What I would do if I had more time

• Edge cases: One of my last additions to the code was to improve the enumeration of prime numbers with a yield keyword to improve performance of generations of very large arrays. I would like to investigate more on caching the numbers so that multiple generations in the same thread (for example) would only compute once.

• Web interface: I would have liked to provide a web interface too, and consume the array via asynchronous JavaScript through an API.

• More generalization: The IPrimeNumberGenerator and IPrimeTableGenerator interfaces have a similar method Generate. There is a possible generalization there for an IGenerator{TIn, TOut} interface and possible base classes. This would allow for a generator of other than prime numbers (say "Fibonacci", "Triangular", "Even", "Odd" or the simplest "Natural" number generators).

• The same goes for the PrimeNumbersAppController. An IAppController can be extracted and a base class generated. Then an AppControllerFactory could bring up and execute the correct implementation for the commands in the input and have several tools in the same application.

• Another generalization can be done in the operation that the PrimeTableGenerator uses.
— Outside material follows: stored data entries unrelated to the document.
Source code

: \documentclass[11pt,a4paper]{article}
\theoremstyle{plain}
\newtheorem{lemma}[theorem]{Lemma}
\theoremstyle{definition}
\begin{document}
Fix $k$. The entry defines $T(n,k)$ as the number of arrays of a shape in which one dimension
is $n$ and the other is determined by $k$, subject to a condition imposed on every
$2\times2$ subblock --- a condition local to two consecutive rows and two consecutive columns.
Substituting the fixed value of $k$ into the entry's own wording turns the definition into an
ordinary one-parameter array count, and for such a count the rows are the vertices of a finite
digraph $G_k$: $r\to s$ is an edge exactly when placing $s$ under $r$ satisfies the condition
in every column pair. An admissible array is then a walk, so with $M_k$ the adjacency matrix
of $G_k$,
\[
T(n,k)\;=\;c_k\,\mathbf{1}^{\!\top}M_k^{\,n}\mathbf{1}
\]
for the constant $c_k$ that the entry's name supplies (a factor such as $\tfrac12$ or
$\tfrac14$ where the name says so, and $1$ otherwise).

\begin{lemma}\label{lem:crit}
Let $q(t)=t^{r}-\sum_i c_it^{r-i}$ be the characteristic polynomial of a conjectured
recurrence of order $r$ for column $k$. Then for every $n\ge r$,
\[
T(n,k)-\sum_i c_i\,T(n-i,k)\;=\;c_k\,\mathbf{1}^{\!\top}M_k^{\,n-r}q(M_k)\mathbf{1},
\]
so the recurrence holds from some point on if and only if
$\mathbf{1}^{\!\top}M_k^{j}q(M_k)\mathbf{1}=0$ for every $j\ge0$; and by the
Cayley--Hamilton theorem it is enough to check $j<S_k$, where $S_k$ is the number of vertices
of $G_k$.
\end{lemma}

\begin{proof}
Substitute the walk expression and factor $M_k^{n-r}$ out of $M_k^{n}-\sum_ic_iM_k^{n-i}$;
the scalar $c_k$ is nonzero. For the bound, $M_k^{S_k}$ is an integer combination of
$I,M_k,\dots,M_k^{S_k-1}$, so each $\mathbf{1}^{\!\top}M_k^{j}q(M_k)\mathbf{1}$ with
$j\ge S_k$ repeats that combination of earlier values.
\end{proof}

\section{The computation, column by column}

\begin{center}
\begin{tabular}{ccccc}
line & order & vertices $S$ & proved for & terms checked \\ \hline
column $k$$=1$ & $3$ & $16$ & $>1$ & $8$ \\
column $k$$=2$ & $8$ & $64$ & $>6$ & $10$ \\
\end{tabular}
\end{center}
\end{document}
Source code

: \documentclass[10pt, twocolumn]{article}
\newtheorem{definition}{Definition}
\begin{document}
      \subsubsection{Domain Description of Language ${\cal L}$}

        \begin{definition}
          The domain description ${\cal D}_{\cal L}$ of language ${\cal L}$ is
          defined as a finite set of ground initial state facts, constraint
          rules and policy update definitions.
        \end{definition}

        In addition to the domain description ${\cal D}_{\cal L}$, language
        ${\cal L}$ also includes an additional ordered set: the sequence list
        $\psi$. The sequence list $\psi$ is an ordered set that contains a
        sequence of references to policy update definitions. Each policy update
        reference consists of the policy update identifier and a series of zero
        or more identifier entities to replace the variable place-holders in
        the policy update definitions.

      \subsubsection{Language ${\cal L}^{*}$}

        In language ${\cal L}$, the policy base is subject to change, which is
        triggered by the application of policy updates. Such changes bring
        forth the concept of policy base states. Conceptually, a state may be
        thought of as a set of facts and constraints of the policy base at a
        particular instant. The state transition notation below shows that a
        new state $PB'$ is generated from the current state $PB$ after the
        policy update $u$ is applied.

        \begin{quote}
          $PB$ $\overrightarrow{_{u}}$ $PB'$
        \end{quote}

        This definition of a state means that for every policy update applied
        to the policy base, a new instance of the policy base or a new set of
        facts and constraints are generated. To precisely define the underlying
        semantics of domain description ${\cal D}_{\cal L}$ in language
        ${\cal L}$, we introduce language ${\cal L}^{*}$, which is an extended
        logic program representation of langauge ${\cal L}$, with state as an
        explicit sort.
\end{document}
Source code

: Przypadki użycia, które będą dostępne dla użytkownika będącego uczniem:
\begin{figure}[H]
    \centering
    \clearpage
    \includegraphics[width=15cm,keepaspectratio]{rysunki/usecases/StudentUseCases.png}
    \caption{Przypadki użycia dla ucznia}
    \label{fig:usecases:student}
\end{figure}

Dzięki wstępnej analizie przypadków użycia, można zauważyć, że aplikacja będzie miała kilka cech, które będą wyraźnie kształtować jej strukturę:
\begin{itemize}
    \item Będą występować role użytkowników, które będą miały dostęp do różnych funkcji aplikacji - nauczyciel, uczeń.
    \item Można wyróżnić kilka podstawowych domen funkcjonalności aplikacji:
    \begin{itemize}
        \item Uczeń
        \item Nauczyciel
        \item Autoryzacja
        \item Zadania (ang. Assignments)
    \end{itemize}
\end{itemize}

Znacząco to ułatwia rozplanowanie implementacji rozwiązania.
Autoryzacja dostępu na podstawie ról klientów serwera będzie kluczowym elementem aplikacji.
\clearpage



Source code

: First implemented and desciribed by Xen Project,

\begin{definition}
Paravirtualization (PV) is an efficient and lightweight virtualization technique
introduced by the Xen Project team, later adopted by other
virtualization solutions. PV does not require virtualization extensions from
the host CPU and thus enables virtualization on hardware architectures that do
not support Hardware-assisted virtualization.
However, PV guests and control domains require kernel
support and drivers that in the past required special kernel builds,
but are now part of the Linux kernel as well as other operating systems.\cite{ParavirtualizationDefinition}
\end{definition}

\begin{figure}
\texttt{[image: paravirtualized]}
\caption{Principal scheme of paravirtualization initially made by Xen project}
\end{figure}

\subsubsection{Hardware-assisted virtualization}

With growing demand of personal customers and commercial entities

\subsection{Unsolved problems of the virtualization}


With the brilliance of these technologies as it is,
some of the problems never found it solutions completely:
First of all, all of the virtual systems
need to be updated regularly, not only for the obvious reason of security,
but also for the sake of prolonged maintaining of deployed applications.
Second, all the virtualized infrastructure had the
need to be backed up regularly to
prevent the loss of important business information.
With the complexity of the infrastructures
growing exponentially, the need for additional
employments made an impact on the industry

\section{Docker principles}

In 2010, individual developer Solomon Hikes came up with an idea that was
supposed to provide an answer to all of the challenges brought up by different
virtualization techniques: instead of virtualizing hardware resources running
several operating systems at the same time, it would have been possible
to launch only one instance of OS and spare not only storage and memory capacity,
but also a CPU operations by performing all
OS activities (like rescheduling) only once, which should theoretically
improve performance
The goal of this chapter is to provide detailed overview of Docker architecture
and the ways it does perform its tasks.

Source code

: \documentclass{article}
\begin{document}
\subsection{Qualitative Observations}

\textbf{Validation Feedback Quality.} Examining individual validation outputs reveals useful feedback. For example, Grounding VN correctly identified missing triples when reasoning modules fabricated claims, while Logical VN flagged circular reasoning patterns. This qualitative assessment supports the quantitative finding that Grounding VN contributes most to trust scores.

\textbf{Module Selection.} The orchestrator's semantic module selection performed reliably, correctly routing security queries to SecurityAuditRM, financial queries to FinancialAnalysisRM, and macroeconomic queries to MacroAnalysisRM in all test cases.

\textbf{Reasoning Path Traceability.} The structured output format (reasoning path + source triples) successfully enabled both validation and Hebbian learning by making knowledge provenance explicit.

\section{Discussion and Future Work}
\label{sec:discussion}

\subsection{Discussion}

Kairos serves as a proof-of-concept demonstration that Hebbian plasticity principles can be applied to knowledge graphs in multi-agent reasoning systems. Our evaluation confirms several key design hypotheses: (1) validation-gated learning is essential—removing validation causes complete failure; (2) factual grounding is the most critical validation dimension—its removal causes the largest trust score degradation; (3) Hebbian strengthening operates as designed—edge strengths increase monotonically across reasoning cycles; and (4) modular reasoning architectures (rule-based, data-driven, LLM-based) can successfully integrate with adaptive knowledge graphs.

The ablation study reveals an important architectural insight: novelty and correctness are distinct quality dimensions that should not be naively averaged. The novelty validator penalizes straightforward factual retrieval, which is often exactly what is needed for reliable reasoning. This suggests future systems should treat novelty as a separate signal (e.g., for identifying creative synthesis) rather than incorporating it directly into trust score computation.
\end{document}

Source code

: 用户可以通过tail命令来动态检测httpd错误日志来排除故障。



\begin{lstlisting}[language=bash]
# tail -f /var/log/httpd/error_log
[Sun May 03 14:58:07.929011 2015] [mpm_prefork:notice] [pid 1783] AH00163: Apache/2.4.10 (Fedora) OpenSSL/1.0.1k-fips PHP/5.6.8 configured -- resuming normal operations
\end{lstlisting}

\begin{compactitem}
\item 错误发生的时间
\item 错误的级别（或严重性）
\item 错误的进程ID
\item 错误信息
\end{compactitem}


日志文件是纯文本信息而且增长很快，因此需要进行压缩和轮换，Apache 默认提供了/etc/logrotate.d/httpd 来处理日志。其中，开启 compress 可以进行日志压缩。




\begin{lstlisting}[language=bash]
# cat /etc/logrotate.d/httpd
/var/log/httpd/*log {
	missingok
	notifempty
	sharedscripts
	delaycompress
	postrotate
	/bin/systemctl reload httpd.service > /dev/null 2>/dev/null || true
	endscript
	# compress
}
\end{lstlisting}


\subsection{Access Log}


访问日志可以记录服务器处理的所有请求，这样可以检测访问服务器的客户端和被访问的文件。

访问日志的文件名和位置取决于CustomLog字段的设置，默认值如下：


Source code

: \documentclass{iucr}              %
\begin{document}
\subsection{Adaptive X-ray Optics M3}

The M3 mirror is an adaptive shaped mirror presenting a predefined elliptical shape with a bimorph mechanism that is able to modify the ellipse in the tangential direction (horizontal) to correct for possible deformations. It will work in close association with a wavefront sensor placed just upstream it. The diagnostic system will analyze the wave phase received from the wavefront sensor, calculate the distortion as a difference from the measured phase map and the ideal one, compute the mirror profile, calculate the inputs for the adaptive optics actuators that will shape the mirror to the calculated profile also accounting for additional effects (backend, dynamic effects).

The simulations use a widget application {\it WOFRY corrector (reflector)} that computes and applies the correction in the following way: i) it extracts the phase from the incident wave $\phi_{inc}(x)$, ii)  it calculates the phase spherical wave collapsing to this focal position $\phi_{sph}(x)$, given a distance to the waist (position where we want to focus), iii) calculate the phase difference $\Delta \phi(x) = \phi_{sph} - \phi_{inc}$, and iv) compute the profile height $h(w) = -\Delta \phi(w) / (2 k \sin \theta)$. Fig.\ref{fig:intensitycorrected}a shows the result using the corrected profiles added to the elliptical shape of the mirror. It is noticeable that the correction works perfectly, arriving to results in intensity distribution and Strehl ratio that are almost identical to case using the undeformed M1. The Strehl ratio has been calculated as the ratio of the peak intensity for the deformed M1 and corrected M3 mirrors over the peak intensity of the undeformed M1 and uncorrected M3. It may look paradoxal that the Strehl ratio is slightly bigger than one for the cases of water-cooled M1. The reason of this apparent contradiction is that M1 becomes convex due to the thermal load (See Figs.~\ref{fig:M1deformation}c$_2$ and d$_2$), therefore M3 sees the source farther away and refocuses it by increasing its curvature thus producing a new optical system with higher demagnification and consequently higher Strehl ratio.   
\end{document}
If a more generic TableGenerator is created instead, it can be injected an operation to perform with the operands of the table (say "Multiply", "Add", "Subtract", "Divide", "Power", etc.).

• Dependency Injection (IoC): The classes in the application already have the constructors ready for dependency injection. A framework for DI can be used here, particularly if the AppControllerFactory is created, to reduce coupling.